As you can see, we have to provide workflow_settings, which encode some workflow logic:

{'type':'1D_convergence','what':'gap','where':[(k_v,vbM,k_c,cbm)],'where_in_words':['Gamma']})

The workflow submitted here looks for convergence on different parameters, searching each step a given parameter(1D). The iter is specified with the input list parameters_space. This is a list of dictionaries, each one representing a given phase of the investigation. The quantity that tries to converge is the gap(‘what’) between given bands evaluated at fixed k-points. It is possible to choose also and indirect gap(notice that, changing the k-point mesh, the k-points will change index: for now we have not a logic to trace the index-change). The other functionality of the converge workflow is to converge single levels (‘gap’->’single-levels’, [(k_v,vbM,k_c,cbm)]->[(k,b)]), useful in the study of molecules. It is possible also to search convergence simultaneously for multiple gaps/levels, just adding tuples in the ‘where’ list. The workflow will take care of it and doesn’t stop until all the quantities are converged(or the maximum restarts are reached).

The complete workflow will return the results of the convergence iterations, as well as a final converged calculation, from which we can parse the converged parameters, and a complete story of all the calculations of the workflow with all the information provided.

The data can be plotted using a function in :

from aiida_yambo.utils.plot_utilities import plot_conv
plot_conv(<workflow_pk>,title='Gap at Gamma for bulk hBN')
../../_images/conv_hBN.png

As you can see, the actual path of investigation is provided from inputs, but usually is always the same: bands and G-vectors cutoff (plus a final k-points convergence not seen here). The black stars represent overconverged results for each parameter-iteration. To see more examples, go to Plot results of YamboConvergence - ‘1D_convergence’. There, we can see real convergence on 2D-hBN. Please note that you have to set also builder.p2y and builder.pre_calc inputs, needed if p2y (parent is not yambo) and/or PRE_CALC (see workflow_settings) are needed.

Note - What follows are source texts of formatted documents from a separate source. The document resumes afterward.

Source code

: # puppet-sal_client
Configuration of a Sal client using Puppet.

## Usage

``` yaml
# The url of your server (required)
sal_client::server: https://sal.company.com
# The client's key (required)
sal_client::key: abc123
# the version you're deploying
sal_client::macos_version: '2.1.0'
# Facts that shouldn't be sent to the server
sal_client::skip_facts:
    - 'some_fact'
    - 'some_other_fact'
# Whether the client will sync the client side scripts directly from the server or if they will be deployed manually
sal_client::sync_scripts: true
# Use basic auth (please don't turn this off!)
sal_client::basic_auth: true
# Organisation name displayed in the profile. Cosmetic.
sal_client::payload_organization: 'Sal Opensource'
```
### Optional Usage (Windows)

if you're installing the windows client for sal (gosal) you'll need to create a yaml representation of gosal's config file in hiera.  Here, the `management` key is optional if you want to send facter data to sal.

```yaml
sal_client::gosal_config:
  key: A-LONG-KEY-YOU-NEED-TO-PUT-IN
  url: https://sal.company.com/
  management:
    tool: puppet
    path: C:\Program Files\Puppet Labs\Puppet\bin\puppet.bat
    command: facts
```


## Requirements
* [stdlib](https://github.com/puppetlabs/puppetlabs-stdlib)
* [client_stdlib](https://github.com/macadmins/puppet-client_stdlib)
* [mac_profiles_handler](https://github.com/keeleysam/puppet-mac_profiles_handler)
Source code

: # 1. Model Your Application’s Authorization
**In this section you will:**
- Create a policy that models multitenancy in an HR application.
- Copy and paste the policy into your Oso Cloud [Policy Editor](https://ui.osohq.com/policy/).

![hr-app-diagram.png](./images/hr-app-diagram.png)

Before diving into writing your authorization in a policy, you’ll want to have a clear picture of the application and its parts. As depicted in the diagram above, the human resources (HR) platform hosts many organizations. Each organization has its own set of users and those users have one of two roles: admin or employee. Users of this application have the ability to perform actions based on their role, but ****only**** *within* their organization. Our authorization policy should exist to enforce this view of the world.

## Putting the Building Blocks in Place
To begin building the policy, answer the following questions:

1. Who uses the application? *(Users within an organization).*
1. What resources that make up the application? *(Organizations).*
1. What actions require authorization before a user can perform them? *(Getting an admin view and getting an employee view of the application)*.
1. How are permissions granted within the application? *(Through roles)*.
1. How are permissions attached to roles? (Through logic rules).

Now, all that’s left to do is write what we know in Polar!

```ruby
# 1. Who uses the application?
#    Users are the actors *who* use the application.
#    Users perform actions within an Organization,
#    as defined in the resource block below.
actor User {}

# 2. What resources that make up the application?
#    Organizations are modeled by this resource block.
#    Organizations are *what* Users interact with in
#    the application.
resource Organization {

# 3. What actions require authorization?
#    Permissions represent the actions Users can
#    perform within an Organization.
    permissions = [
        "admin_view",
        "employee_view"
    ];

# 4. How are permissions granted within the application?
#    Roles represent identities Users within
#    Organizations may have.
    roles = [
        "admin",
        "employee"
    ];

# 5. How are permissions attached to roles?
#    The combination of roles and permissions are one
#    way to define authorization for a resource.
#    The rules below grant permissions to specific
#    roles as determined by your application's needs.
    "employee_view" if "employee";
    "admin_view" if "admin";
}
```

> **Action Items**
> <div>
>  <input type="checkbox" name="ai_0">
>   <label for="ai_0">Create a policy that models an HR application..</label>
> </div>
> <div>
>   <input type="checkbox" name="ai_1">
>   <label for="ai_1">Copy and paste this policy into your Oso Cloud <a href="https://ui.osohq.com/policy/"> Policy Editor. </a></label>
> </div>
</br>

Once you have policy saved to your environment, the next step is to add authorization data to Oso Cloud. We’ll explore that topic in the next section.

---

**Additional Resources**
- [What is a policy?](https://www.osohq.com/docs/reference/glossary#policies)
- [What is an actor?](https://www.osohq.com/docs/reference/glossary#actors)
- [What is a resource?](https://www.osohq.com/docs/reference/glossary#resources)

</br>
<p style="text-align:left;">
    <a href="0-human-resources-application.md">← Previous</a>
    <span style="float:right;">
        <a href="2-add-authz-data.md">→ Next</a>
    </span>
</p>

Outputs of a YamboConvergence calculation are two: a Dict with the collection of information on all the calculations, and a Dict with the description of the last converged calculations, from which you can easily collect the converged parameters. To give a human-readable meaning to the output Dict, you can, after converted in dict (Dict is and AiiDA Data), build a pandas dataframe:

import pandas as pd
dataframe = pd.DataFrame(outdict)